Brown and Flinn had argued the day that Flinn died. At the soldiers’ mess hall in Fort Mackinac, Flinn sat down as Brown walked in with his rifle by his side. Then, a shot rang out, the bullet striking Flinn’s neck. He quickly bled to death.

No one in the room saw exactly what happened, but heads immediately turned to Brown and the smoking barrel of his gun. When Brown was arrested, he acknowledged that it was his gun that fired but maintained that the gun had fired accidentally, saying he never pulled the trigger. Even after the guilty verdict, Brown continued to plead his innocence, and many believed him—including territorial Governor Lewis Cass, who asked US President Andrew Jackson for a pardon.

Of course, Brown was not granted a pardon and later hung to death. According to many, his restless spirit still roams the island, imploring visitors to trust his innocence. 
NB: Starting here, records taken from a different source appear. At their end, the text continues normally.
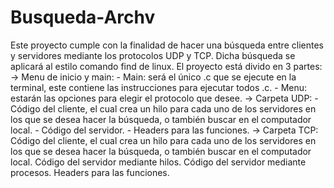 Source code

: # Busqueda-Archv

Este proyecto cumple con la finalidad de hacer una búsqueda entre clientes y servidores mediante los protocolos UDP y TCP. Dicha búsqueda se aplicará al estilo comando find de linux.
El proyecto está divido en 3 partes:
  -> Menu de inicio y main:
    - Main: será el único .c que se ejecute en la terminal, este contiene las instrucciones para ejecutar todos .c.
    - Menu: estarán las opciones para elegir el protocolo que desee.
  -> Carpeta UDP:
    - Código del cliente, el cual crea un hilo para cada uno de los servidores en los que se desea hacer la búsqueda, o también buscar en el computador local.
    - Código del servidor.
    - Headers para las funciones.
  -> Carpeta TCP:
    Código del cliente, el cual crea un hilo para cada uno de los servidores en los que se desea hacer la búsqueda, o también buscar en el computador local.
    Código del servidor mediante hilos.
    Código del servidor mediante procesos.
    Headers para las funciones.
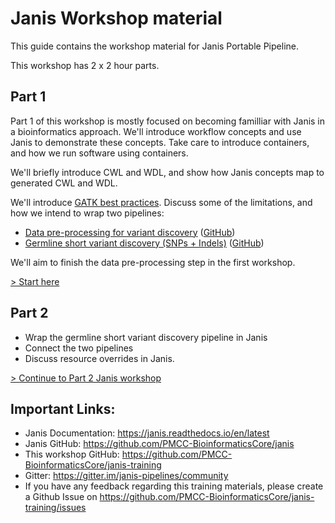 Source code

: # Janis Workshop material

This guide contains the workshop material for Janis Portable Pipeline.

This workshop has 2 x 2 hour parts.

## Part 1

Part 1 of this workshop is mostly focused on becoming familliar with Janis in a bioinformatics approach. We'll introduce workflow concepts and use Janis to demonstrate these concepts. Take care to introduce containers, and how we run software using containers.

We'll briefly introduce CWL and WDL, and show how Janis concepts map to generated CWL and WDL. 

We'll introduce [GATK best practices](https://gatk.broadinstitute.org/hc/en-us/articles/360035894711-About-the-GATK-Best-Practices). Discuss some of the limitations, and how we intend to wrap two pipelines:

- [Data pre-processing for variant discovery](https://gatk.broadinstitute.org/hc/en-us/articles/360035535912-Data-pre-processing-for-variant-discovery) ([GitHub](https://github.com/gatk-workflows/gatk4-data-processing))
- [Germline short variant discovery (SNPs + Indels)](https://gatk.broadinstitute.org/hc/en-us/articles/360035535932-Germline-short-variant-discovery-SNPs-Indels-) ([GitHub](https://github.com/gatk-workflows/gatk4-germline-snps-indels))

We'll aim to finish the data pre-processing step in the first workshop.

[> Start here](Part1/1-workshop-intro.md)

## Part 2

- Wrap the germline short variant discovery pipeline in Janis
- Connect the two pipelines
- Discuss resource overrides in Janis.

[> Continue to Part 2 Janis workshop](Part2/1-workshop-intro-part2.md)

## Important Links:

- Janis Documentation: https://janis.readthedocs.io/en/latest
- Janis GitHub: https://github.com/PMCC-BioinformaticsCore/janis
- This workshop GitHub: https://github.com/PMCC-BioinformaticsCore/janis-training
- Gitter: https://gitter.im/janis-pipelines/community
- If you have any feedback regarding this training materials, please create a Github Issue on https://github.com/PMCC-BioinformaticsCore/janis-training/issues
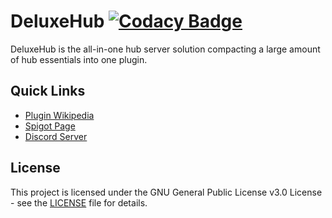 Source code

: # DeluxeHub [![Codacy Badge](https://api.codacy.com/project/badge/Grade/0daefdcd09d14086b2f96934d283371e)](https://www.codacy.com/manual/ItsLewizzz/DeluxeHub?utm_source=github.com&amp;utm_medium=referral&amp;utm_content=ItsLewizzz/DeluxeHub&amp;utm_campaign=Badge_Grade)

DeluxeHub is the all-in-one hub server solution compacting a large amount of hub essentials into one plugin.

## Quick Links

- [Plugin Wikipedia](https://wiki.lewisdev.fun/)
- [Spigot Page](https://www.spigotmc.org/resources/49425/)
- [Discord Server](https://discord.lewisdev.fun/)

## License

This project is licensed under the GNU General Public License v3.0 License - see the [LICENSE](license.txt) file for
details.

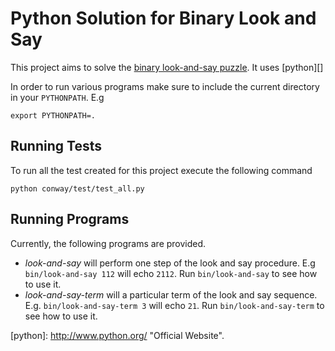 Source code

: Python Solution for Binary Look and Say
=======================================

This project aims to solve the [binary look-and-say puzzle][puzzle].
It uses [python][]

In order to run various programs make sure to include the current
directory in your `PYTHONPATH`. E.g

    export PYTHONPATH=.

Running Tests
-------------

To run all the test created for this project execute the following
command

    python conway/test/test_all.py 

Running Programs
----------------

Currently, the following programs are provided.

* *look-and-say* will perform one step of the look and say
   procedure. E.g `bin/look-and-say 112` will echo `2112`. Run
   `bin/look-and-say` to see how to use it.
* *look-and-say-term* will a particular term of the look and say
   sequence. E.g. `bin/look-and-say-term 3` will echo `21`. Run
   `bin/look-and-say-term` to see how to use it.

[puzzle]: https://github.com/dvberkel/luminis-code-puzzle/wiki/Binary-Look-and-Say
[python]: http://www.python.org/ "Official Website".
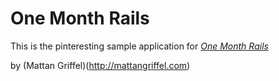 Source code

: # One Month Rails

This is the pinteresting sample application for
[*One Month Rails*](http://onemonthrails.com)

by (Mattan Griffel)(http://mattangriffel.com)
Visitors to the fort and Rifle Range Road have reported hearing footsteps and the feeling of being watched. Some claim to have seen the apparition of a young soldier. 

5. The ghostly Grand Hotel

Human history on Mackinac Island dates more than 1000 years—far before European explorers landed there.

And as the island increasingly grew as a tourist destination, hotel construction crews became aware first-hand they were digging into sacred ground—a reminder of which came just a decade ago.

History holds that the Grand Hotel was a large-scale excavation of hundreds of human bones on a grave site. It’s something that even today doesn’t sit right with many visitors, or those who believe that the commercialization of the island has agitated resting spirits.  

Since the Grand opened in 1887, several suspicious deaths have occurred—including that of a hotel manager and former AFL leader Frank Martel.

Visitors have also reported several ghosts with eye-catching commonalities—a young woman in Victorian-era clothing and an elderly man with a top hat in the piano room, smoking a pungent cigar.